De acordo com a comissão disciplinar, a servidora,
como usuária do sistema Siafi, requisitou autorização para pagamento com
irregularidades nos processos de concessão de auxílio financeiro a indígena e,
sem seguida, enviou ordem bancária no valor de R$ 27 mil para liquidação sem
assinatura do gestor financeiro. Ela também teria se apropriado indevidamente
de celular pertencente à Fundação Nacional do Índio (Funai) e recebido
ilegalmente diárias do órgão.
No mandado de segurança, a servidora demitida
defendeu a aplicação do princípio da insignificância ao caso, tendo em vista o
baixo potencial ofensivo de sua conduta. Também alegou que não tinha interesse
em causar prejuízo ao erário e, além disso, a pena de demissão – e a
consequente cassação de sua aposentadoria – seria desproporcional aos atos que
lhe foram imputados.
O ministro Herman Benjamin destacou que, no caso
analisado, o prejuízo ao erário era incontroverso e havia, se não o dolo, ao
menos a culpa confessada pela própria ex-servidora. “Por via de consequência,
ainda que se afastasse o dolo na conduta, permaneceria a culpa. Nesse contexto,
a improbidade administrativa é evidente e o resultado jurídico é a aplicação da
penalidade de demissão”, explicou.
Em relação à alegação de irrazoabilidade da sanção,
o ministro lembrou que, entre as condutas imputadas à servidora, está a
participação em concessão irregular de auxílio financeiro de R$ 27 mil.

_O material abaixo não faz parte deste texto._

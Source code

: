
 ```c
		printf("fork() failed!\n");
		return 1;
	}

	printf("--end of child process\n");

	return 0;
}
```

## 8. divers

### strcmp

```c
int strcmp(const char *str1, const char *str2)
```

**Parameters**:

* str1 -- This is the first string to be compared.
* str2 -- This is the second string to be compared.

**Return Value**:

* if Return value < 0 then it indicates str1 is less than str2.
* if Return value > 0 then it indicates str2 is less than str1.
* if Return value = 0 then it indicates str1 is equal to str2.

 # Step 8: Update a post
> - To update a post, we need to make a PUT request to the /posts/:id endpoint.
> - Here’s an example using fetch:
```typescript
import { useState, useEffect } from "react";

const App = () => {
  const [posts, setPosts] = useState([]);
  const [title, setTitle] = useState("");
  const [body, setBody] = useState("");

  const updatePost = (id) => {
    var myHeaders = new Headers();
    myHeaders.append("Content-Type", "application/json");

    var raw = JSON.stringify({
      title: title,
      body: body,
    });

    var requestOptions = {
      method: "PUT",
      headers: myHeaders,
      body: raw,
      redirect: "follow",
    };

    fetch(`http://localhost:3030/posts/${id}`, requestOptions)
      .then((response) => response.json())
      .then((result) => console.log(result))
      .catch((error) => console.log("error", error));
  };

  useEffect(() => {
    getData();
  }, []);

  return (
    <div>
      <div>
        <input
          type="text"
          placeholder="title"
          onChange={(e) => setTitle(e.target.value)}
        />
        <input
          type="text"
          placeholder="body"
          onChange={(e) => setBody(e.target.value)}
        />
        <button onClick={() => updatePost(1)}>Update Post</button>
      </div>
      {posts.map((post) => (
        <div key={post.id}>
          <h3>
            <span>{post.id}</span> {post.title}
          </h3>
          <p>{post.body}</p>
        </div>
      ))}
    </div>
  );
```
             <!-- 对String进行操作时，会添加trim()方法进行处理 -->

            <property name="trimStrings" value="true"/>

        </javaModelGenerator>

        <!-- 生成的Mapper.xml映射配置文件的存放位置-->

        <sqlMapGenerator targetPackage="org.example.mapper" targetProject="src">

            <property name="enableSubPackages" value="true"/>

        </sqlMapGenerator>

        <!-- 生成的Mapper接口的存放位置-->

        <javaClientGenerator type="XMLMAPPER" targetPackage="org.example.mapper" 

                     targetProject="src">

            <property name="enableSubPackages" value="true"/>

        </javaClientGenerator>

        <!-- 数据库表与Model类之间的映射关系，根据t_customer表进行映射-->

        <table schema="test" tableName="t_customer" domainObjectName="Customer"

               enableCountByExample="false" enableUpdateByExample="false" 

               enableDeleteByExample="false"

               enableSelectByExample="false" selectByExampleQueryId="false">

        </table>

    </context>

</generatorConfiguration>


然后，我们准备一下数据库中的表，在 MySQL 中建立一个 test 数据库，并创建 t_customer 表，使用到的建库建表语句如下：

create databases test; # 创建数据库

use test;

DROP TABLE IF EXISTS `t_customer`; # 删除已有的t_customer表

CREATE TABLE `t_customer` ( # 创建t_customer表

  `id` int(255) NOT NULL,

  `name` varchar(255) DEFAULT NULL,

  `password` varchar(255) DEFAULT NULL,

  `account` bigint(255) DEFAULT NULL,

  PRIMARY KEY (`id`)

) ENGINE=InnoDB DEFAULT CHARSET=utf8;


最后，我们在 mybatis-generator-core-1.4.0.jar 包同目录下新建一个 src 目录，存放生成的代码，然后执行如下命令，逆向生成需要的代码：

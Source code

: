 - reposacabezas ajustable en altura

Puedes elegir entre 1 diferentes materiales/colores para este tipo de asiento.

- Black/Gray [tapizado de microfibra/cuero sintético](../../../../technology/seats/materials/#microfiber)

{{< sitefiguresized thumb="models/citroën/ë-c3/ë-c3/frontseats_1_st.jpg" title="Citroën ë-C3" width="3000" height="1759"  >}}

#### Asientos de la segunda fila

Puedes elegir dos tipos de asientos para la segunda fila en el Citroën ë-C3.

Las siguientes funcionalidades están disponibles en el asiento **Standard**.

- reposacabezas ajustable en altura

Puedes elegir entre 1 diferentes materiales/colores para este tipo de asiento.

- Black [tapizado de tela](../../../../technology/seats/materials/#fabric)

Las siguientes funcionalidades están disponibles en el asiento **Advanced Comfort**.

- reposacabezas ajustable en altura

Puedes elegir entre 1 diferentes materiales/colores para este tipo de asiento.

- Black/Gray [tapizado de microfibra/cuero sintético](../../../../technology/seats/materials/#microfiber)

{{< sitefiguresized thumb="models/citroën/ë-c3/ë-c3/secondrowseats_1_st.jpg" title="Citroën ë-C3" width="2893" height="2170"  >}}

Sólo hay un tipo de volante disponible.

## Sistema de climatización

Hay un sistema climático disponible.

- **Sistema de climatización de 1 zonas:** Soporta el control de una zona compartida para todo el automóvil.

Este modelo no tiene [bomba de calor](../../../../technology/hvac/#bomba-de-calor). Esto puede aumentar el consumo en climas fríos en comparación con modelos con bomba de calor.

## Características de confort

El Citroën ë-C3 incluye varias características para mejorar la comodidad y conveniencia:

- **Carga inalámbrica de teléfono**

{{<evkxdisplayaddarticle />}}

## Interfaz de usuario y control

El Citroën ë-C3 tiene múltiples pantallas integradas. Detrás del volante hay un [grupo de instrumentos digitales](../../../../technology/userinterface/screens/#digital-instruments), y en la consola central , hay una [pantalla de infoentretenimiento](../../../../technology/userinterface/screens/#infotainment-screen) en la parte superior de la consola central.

“Nesse quadro, não se pode considerar irrisório o
prejuízo causado e nem mesmo leve a gravidade da conduta”, apontou o ministro
ao negar o pedido de suspensão da pena de demissão.
Pesquisa Pronta
No serviço Pesquisa Pronta, a
cargo da Secretaria de Jurisprudência, o STJ oferece diversas pesquisas sobre
temas relacionados à gestão pública. A ferramenta atualiza, em tempo real, o
resultado de pesquisas sobre assuntos jurídicos relevantes, casos notórios e
teses de recursos repetitivos.
Algumas dessas pesquisas podem ser consultadas
abaixo:
Biblioteca
Na série Bibliografias Selecionadas, a
Biblioteca do STJ reuniu documentos de doutrina, legislação e notícias
sobre Corrupção e
Improbidade Administrativa, publicados entre 2015 e 2017. O
acesso à íntegra das obras poderá ser feito por meio do link disponível abaixo
de cada referência. Para acessar o texto integral das obras que não contenham o
link, solicite cópia pelo e-mail atendimento.biblioteca@stj.jus.br.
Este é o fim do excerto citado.